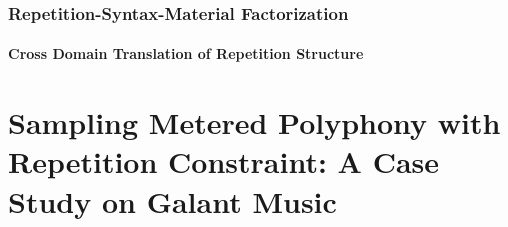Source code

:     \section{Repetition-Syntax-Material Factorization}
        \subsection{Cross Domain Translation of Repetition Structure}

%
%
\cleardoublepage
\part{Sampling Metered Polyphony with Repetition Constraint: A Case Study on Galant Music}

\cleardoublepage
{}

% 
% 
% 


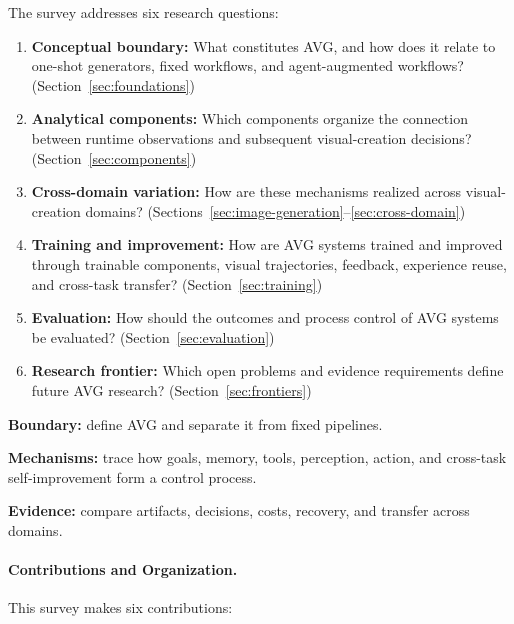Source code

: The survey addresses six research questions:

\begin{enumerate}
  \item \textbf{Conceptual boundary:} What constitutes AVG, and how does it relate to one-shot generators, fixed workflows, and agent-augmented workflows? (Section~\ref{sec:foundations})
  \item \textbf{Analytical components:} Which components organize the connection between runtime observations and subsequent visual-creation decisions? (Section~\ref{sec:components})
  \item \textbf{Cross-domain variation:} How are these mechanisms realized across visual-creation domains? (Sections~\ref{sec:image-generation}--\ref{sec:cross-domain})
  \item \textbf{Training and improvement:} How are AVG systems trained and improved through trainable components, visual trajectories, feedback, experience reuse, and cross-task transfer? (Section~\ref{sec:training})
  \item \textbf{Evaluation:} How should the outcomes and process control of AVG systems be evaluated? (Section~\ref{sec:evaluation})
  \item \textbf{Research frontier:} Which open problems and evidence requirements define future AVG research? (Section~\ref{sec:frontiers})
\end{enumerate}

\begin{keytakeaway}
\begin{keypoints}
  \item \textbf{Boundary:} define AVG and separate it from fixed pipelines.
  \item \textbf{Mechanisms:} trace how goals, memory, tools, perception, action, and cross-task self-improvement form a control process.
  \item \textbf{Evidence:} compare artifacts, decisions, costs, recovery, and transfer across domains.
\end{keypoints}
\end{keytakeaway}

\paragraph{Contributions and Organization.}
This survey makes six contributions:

◆ **Work task**: Only the pictures are to be excluded; all other parts of the records above are to be given exactly.

◆ **Solution for this problem**:
Source code

:     \section{Repetition-Syntax-Material Factorization}
        \subsection{Cross Domain Translation of Repetition Structure}

%
%
\cleardoublepage
\part{Sampling Metered Polyphony with Repetition Constraint: A Case Study on Galant Music}

\cleardoublepage
{}

% 
% 
% 


Source code

: The survey addresses six research questions:

\begin{enumerate}
  \item \textbf{Conceptual boundary:} What constitutes AVG, and how does it relate to one-shot generators, fixed workflows, and agent-augmented workflows? (Section~\ref{sec:foundations})
  \item \textbf{Analytical components:} Which components organize the connection between runtime observations and subsequent visual-creation decisions? (Section~\ref{sec:components})
  \item \textbf{Cross-domain variation:} How are these mechanisms realized across visual-creation domains? (Sections~\ref{sec:image-generation}--\ref{sec:cross-domain})
  \item \textbf{Training and improvement:} How are AVG systems trained and improved through trainable components, visual trajectories, feedback, experience reuse, and cross-task transfer? (Section~\ref{sec:training})
  \item \textbf{Evaluation:} How should the outcomes and process control of AVG systems be evaluated? (Section~\ref{sec:evaluation})
  \item \textbf{Research frontier:} Which open problems and evidence requirements define future AVG research? (Section~\ref{sec:frontiers})
\end{enumerate}

\begin{keytakeaway}
\begin{keypoints}
  \item \textbf{Boundary:} define AVG and separate it from fixed pipelines.
  \item \textbf{Mechanisms:} trace how goals, memory, tools, perception, action, and cross-task self-improvement form a control process.
  \item \textbf{Evidence:} compare artifacts, decisions, costs, recovery, and transfer across domains.
\end{keypoints}
\end{keytakeaway}

\paragraph{Contributions and Organization.}
This survey makes six contributions:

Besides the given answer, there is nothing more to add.